Hydrogen fever

Hydrogen is on everyone’s lips. The European Union is promoting it through the Green New Deal and it is included in the Next Generation EU Funds. The roadmaps of large companies and public institutions for the coming years also include investment in this energy vector. Under this umbrella of popularity and economic funds, mega-projects worth millions in infrastructure for hydrogen production, transport and use are being presented. But what are the opportunities it offers and what are the pitfalls to avoid?

Javier Carroquino, founding partner of Intergia and Director of Technology and Strategy of the company, analyses the current situation of hydrogen and the possibilities that are opening up for its inclusion in the energy market, complementing electrification and coming from renewable sources.

One of Intergia’s lines of research is the storage of energy in hydrogen, produced from solar photovoltaic energy.
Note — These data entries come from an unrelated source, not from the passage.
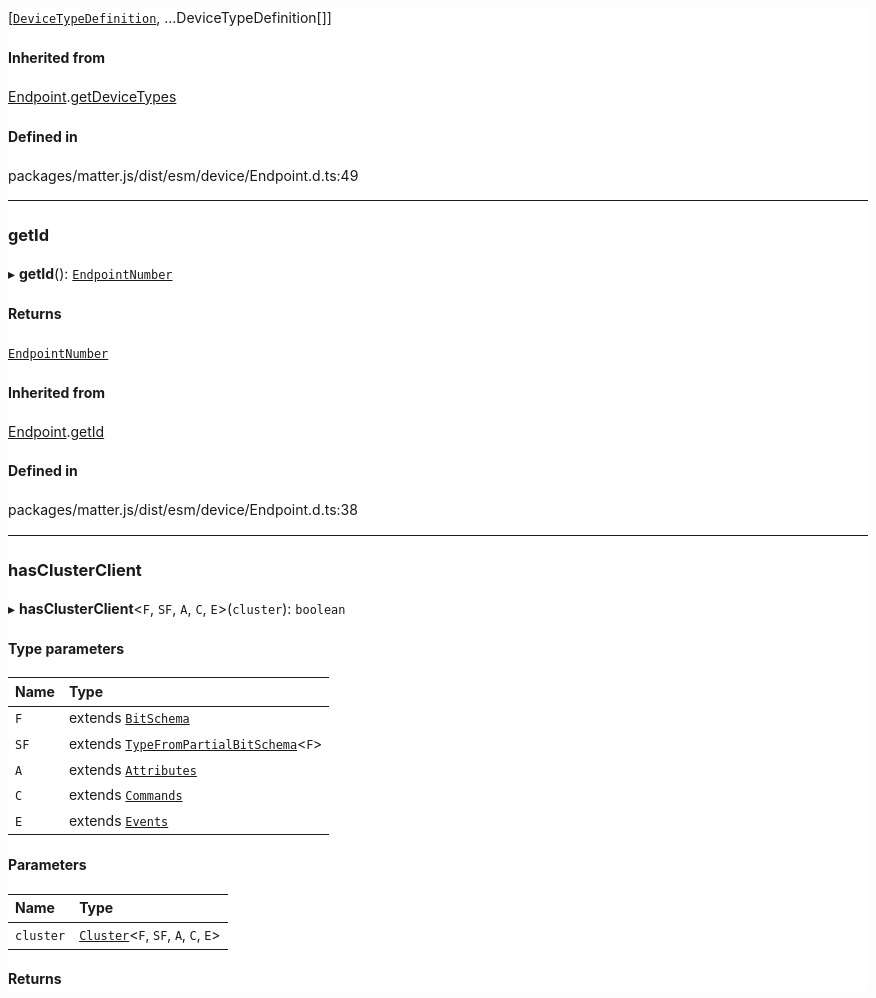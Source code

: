 [[`DeviceTypeDefinition`](../interfaces/exports_device.DeviceTypeDefinition.md), ...DeviceTypeDefinition[]]

#### Inherited from

[Endpoint](exports_device.Endpoint.md).[getDeviceTypes](exports_device.Endpoint.md#getdevicetypes)

#### Defined in

packages/matter.js/dist/esm/device/Endpoint.d.ts:49

___

### getId

▸ **getId**(): [`EndpointNumber`](../modules/exports_datatype.md#endpointnumber)

#### Returns

[`EndpointNumber`](../modules/exports_datatype.md#endpointnumber)

#### Inherited from

[Endpoint](exports_device.Endpoint.md).[getId](exports_device.Endpoint.md#getid)

#### Defined in

packages/matter.js/dist/esm/device/Endpoint.d.ts:38

___

### hasClusterClient

▸ **hasClusterClient**\<`F`, `SF`, `A`, `C`, `E`\>(`cluster`): `boolean`

#### Type parameters

| Name | Type |
| :------ | :------ |
| `F` | extends [`BitSchema`](../modules/exports_schema.md#bitschema) |
| `SF` | extends [`TypeFromPartialBitSchema`](../modules/exports_schema.md#typefrompartialbitschema)\<`F`\> |
| `A` | extends [`Attributes`](../interfaces/exports_cluster.Attributes.md) |
| `C` | extends [`Commands`](../interfaces/exports_cluster.Commands.md) |
| `E` | extends [`Events`](../interfaces/exports_cluster.Events.md) |

#### Parameters

| Name | Type |
| :------ | :------ |
| `cluster` | [`Cluster`](../interfaces/exports_cluster.Cluster.md)\<`F`, `SF`, `A`, `C`, `E`\> |

#### Returns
The LIFE REWIND project, of which Intergia is one of the partners and was coordinated by Javier Carroquino, includes a demonstration prototype of solar hydrogen production and its use to refuel a fuel cell vehicle.

Hydrogen fever

Hydrogen has become fashionable. It has leapt into the media and social networks and is on the lips of those who want to keep abreast of new technologies. Public administrations are talking about investing tens of billions. In view of this, those of us who have been working and researching in this field for years should rejoice. Or maybe not? Well, yes and no, because we are hearing and reading many completely wrong statements. In some cases, these errors stem from ignorance and in others from private interests far removed from the general interest.

First of all, the bad news. Let’s cool expectations.

First fact: the first thing to make clear is that hydrogen is not a source of energy. On our planet it is not found free, but combined in chemical compounds, one of which is water. For it to be useful to us, we have to obtain it by separating it from the other elements with which it is combined. This requires energy and, of course, money.

Second fact: hydrogen is only as clean as the energy it is produced with. According to this, it is assigned colours: black, grey, blue and green. Unsurprisingly, “dirty” hydrogen production is cheap. By contrast, “clean” production is expensive. Very expensive. Green hydrogen, the most expensive, is produced by electrolysis of water, with electricity from renewable sources.

«Hydrogen is only as clean as the energy it is produced with».

Third fact: if we use hydrogen as an energy carrier, we have to take into account the efficiency of the production process and the subsequent energy recovery. Speaking of green hydrogen, around 40% of the electrical energy used to produce it is lost as heat. If we then use the hydrogen to produce electricity in a fuel cell, we again lose about 50% of the energy as heat. In total, we have lost about 70% of the energy along the way. How much would have been lost if we had charged and discharged that electricity in a battery? No more than 15%.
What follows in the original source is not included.